Aboriginal people feel that their family values not accepted. "We are judged on our poverty. We are judged on the 'cleanliness' of our houses, a hangover of the mission days when the white-gloved hand ruled. We are judged on what is in the cupboard or the fridge without recognising that our children go to nan's, aunt's, cousins, etc. We have community. We have an extended family within and without," observes Ray Jackson, president of the Indigenous Social Justice Association [18].
We come from a caring and sharing culture and we don't turn people away who don't have somewhere to sleep.
— Charlie Kickett, Nyoongar Elder [20]
After waiting for a long time to get a Territory Housing place I was kicked out after only 3 days. I was never told why. Maybe because we sat outside, that's our way, and the white neighbours didn't want us to be there. We weren't making any noise, just sitting outside painting.

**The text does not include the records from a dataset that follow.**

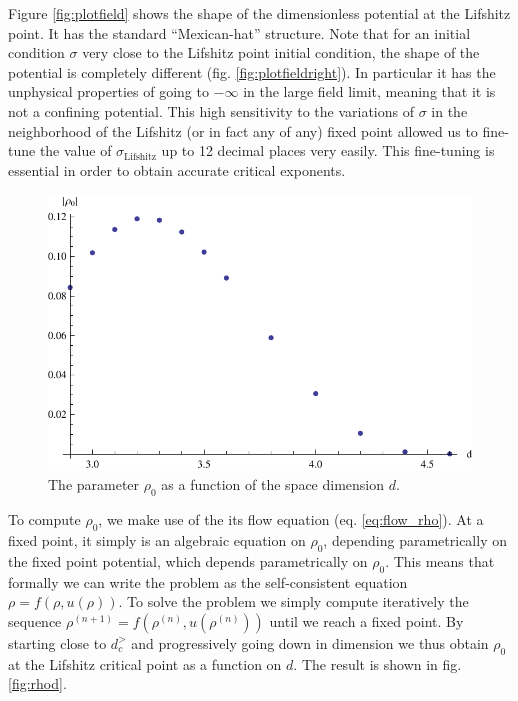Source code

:Figure \eqref{fig:plotfield} shows the shape of the dimensionless potential at the Lifshitz point. It has the standard ``Mexican-hat'' structure. Note that for an initial condition $\sigma$ very close to the Lifshitz point initial condition, the shape of the potential is completely different (fig. \eqref{fig:plotfieldright}). In particular it has the unphysical properties of going to $-\infty$ in the large field limit, meaning that it is not a confining potential. This high sensitivity to the variations of $\sigma$ in the neighborhood of the Lifshitz (or in fact any of any) fixed point allowed us to fine-tune the value of $\sigma_{\text{Lifshitz}}$ up to 12 decimal places very easily. This fine-tuning is essential in order to obtain accurate critical exponents.

\begin{figure}[htp]
\begin{center}
\includegraphics[scale=0.7]{img/chap4/rhod.pdf}
\caption{The parameter $\rho_0$ as a function of the space dimension $d$.}
\label{fig:rhod}
\end{center}
\end{figure}

To compute $\rho_0$, we make use of the its flow equation (eq. \eqref{eq:flow_rho}). At a fixed point, it simply is an algebraic equation on $\rho_0$, depending parametrically on the fixed point potential, which depends parametrically on $\rho_0$.  This means that formally we can write the problem as the self-consistent equation $\rho = f(\rho, u(\rho))$. To solve the problem we simply compute iteratively the sequence $\rho^{(n+1)} = f(\rho^{(n)}, u(\rho^{(n)}))$ until we reach a fixed point. By starting close to $d_c^>$ and progressively going down in dimension we thus obtain $\rho_0$ at the Lifshitz critical point as a function on $d$. The result is shown in fig. \eqref{fig:rhod}.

— Aboriginal resident [21]
Story: "Not in our street"
A Dubbo Aboriginal family with 8 children wanted to escape their overcrowded home. But it was not meant to be.
The Aboriginal Housing Organisation (AHO) had planned to buy a 5-bedroom house in Beveridge Crescent, South Dubbo, to help the family. It was told the house, with a price tag of around $400,000, was "outside of standards" for public housing and not to proceed.
A local newspaper reported Beveridge Crescent residents' fears that Aboriginal public housing would lower the values of their surrounding properties.
"We have seen what happens to homes purchased and we are saying not in our street," said one resident, who asked to remain anonymous. "We would like the value of our homes to remain as they are and rise again when times get better.
"We are all hard-working, honest people, many of us built our homes here and many more made the decision to purchase and stay in this great street."
The home in question had five bedrooms, three bathrooms - one with a spa - a rumpus room, air-conditioning and a paved patio. The residents indicated they felt the purchase of such a home would be an abuse of taxpayers' funds.
Dubbo MP Dawn Fardell undertook to speak to NSW Housing Minister David Borger about the issue. The day after the newspaper report, Mr Borger told AHO to look elsewhere or to look at building extensions onto existing properties [22].
Homework: Can you solve this, Sherlock?
- Is it true that people of another race can lower the value of your home if they live next door?
- What does "we have seen what happens to homes purchased" allude to? How could it be overcome?
- "We are all hard-working, honest people" -- What implied the resident with this statement?
- Why did residents feel a purchase would have "abused" taxpayers' funds?
- Do you think what the Housing Minister did was righteous? Consult the UN Declaration of Human Rights.